Spotify’s Daniel Ek has made no secret for several years now that when he says he wants Spotify to be a one stop shop for audio, he means all kinds of audio content, including audiobooks. The company has made repeated moves to bring this closer to reality, many of which have involved AI purchases aimed at making more forms of audio more widely available in more markets. ALLi's News Editor, Dan Holloway, reports on the latest moves from Spotify to take on audiobooks.
Spotify Premium’s new offering, put in place on October 4th, really translates this for readers. From October 4th, those who pay the $11 a month Spotify Premium subscription fee will have access to 15 hours of audiobook content a month from a catalogue of 150,000 books.
To make this happen, the company has signed deals with all the big publishing houses. It is now looking to agree deals with indie publishers (not yet authors – though I imagine a deal with the platforms that distribute us will not be far behind).
What is not yet clear though, is what the terms of that deal are for the authors whose work has suddenly been made available en masse to Spotify listeners. This, of course, is hardly new for the audio streaming giant.
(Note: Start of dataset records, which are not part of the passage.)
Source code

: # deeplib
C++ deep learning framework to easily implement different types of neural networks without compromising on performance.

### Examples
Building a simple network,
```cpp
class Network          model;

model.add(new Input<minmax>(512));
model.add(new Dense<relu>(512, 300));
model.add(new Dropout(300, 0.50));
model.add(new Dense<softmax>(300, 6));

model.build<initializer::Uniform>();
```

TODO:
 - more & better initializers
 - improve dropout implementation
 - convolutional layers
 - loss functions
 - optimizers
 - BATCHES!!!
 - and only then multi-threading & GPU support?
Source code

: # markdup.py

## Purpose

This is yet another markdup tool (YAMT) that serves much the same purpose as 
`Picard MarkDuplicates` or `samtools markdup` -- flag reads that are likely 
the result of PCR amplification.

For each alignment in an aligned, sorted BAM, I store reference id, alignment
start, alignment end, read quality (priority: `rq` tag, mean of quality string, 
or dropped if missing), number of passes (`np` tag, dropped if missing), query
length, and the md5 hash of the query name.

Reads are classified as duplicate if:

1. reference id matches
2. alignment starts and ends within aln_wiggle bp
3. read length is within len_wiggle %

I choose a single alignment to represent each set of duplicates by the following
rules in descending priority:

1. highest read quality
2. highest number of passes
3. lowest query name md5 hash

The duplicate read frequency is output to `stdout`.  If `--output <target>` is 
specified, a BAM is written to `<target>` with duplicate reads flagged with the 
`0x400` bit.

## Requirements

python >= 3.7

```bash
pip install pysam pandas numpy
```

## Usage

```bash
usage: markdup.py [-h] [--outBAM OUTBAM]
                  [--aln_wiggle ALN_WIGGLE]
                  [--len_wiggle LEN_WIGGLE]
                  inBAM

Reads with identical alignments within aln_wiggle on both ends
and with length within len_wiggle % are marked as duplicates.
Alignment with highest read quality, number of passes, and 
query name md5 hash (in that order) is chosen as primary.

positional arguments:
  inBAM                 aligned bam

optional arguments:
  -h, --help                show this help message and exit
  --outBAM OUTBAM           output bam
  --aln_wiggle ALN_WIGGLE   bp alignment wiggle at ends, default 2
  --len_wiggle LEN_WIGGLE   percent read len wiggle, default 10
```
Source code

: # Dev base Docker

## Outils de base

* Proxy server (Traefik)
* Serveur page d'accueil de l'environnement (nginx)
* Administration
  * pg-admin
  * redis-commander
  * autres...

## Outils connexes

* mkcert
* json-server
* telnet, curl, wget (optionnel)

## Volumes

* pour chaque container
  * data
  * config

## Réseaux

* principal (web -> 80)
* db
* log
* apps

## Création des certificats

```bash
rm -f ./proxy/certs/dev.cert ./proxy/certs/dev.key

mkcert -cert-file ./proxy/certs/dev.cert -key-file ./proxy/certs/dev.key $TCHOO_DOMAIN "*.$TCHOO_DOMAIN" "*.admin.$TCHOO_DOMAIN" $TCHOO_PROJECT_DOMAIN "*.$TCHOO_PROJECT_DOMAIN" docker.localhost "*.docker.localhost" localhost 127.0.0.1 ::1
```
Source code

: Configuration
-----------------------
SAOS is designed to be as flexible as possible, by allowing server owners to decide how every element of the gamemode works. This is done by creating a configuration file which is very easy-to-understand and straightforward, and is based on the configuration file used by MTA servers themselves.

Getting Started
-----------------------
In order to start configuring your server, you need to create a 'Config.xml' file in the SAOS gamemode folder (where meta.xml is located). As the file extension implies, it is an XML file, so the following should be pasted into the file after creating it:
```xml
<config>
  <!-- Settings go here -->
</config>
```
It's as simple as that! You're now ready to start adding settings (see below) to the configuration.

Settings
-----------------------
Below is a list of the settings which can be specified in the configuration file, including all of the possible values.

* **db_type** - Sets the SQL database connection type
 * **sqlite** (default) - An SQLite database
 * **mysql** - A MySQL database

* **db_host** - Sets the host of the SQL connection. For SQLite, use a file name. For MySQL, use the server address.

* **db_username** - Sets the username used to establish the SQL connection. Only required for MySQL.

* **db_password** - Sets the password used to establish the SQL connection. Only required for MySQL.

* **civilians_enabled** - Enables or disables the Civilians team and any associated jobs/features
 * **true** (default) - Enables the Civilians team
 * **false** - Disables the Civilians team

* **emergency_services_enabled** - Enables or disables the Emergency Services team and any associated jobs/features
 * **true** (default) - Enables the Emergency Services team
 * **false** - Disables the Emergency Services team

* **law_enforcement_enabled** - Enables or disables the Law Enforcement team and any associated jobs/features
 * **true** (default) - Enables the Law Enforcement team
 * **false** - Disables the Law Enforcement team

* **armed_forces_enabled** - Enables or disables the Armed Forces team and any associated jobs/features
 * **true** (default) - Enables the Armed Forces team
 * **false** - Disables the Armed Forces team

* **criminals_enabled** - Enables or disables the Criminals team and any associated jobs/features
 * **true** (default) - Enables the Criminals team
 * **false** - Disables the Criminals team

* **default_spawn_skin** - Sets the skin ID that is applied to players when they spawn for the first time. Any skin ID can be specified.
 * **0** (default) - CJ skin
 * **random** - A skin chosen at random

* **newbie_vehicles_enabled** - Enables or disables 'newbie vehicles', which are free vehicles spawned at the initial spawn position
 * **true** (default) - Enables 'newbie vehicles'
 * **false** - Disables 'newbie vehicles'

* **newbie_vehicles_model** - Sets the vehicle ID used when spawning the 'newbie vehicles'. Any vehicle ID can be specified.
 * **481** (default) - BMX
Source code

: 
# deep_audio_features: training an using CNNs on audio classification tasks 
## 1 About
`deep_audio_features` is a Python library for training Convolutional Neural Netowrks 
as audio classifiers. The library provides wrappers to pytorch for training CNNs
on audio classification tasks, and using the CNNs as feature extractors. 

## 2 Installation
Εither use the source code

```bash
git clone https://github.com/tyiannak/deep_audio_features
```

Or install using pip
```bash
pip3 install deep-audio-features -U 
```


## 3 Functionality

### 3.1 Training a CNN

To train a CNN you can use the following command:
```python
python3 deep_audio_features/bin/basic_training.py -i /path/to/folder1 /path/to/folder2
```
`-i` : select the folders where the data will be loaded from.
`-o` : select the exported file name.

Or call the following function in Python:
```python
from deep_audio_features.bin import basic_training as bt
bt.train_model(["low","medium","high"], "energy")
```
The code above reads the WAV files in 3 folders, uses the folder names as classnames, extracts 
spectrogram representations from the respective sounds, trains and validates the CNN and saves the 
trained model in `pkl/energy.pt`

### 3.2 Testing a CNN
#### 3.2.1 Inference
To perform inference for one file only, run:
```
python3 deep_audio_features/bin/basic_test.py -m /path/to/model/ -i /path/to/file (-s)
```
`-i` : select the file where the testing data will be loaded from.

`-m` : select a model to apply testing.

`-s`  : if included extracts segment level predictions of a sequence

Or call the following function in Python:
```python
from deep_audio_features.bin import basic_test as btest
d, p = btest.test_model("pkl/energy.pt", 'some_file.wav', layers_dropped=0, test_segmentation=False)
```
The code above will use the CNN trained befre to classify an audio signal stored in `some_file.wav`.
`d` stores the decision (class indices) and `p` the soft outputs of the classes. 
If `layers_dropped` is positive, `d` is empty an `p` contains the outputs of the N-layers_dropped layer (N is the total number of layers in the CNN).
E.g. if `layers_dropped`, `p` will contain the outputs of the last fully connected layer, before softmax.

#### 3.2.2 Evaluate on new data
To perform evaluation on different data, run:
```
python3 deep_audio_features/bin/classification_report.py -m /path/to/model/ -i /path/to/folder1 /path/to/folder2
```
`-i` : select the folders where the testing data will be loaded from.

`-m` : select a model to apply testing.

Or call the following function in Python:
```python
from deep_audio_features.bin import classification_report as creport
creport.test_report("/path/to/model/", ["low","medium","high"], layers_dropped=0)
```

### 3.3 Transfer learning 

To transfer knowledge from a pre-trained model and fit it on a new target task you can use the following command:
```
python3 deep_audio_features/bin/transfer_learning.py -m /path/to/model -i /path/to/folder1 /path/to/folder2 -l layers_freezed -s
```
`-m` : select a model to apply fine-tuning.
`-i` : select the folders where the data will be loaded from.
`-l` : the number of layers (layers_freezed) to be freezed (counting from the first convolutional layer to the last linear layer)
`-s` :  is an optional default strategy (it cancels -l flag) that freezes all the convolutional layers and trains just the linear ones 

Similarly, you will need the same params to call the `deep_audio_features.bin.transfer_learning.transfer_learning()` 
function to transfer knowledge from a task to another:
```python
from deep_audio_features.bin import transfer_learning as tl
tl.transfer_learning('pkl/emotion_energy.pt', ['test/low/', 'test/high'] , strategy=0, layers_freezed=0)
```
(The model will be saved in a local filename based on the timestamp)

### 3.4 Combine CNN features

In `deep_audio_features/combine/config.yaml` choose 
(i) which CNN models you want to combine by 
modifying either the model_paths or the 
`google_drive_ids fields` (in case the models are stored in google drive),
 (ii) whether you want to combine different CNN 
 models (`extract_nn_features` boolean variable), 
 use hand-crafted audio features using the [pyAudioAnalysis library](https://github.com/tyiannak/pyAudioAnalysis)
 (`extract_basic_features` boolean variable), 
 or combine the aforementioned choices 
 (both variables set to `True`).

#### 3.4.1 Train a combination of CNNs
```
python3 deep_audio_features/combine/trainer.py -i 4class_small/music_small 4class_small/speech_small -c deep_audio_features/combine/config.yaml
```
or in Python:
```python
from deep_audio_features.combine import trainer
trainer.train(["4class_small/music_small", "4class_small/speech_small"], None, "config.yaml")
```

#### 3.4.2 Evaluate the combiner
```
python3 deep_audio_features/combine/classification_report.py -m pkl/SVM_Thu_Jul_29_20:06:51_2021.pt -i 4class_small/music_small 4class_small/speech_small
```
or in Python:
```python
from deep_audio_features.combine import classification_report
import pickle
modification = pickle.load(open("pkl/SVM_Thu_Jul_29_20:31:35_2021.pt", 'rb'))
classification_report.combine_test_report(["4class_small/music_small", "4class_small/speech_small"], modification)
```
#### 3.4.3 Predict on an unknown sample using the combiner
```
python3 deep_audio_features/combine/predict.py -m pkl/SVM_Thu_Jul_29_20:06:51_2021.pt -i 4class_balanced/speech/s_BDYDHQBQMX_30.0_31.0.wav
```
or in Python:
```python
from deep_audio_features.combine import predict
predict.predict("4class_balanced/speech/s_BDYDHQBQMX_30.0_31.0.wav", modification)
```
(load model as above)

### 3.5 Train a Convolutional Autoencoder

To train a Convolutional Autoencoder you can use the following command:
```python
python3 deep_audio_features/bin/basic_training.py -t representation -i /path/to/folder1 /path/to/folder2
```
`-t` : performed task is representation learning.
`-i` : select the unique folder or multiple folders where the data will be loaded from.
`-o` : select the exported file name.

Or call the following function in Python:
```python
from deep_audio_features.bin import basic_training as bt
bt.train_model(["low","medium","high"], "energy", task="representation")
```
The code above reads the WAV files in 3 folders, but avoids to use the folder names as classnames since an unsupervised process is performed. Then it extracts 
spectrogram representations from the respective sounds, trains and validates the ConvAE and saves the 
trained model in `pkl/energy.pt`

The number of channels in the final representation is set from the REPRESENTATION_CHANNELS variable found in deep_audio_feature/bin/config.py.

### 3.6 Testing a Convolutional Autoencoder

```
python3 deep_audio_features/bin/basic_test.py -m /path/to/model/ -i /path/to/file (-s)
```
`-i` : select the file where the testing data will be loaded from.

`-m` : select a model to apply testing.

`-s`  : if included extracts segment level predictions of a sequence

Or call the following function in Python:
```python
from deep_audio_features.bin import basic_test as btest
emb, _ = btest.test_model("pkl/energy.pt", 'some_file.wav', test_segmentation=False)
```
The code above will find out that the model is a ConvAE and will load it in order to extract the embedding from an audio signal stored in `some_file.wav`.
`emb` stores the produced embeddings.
It has a history of being less than transparent.
Demands for clarity from the Society of Authors
- Inform their authors and agents with full transparency about the deals they have negotiated, to seek permission in full respect of their right not to give permission and to remove their books from the Spotify catalogue.
- Negotiate an appropriate share of the receipts on a clear and equitable payment model, which should equate to no less than the amount that would be received from a sale of the same audiobook.
- Ensure that with all licences that Spotify applies frictions, as with e-lending, such as time limited loans and guarantees of payment, whatever proportion of the book is read.
- Ensure that licences are time limited and should not allow sublicensing or use on other platforms.
- Indemnify authors if the unauthorised use conflicts with existing film or other such deals, or if it leads to claims of copyright infringement by rightsholders of quotations or images included in that.
- Ensure that licences include safeguards to prevent pirating of authors' and narrators' works and voices including for use in AI systems.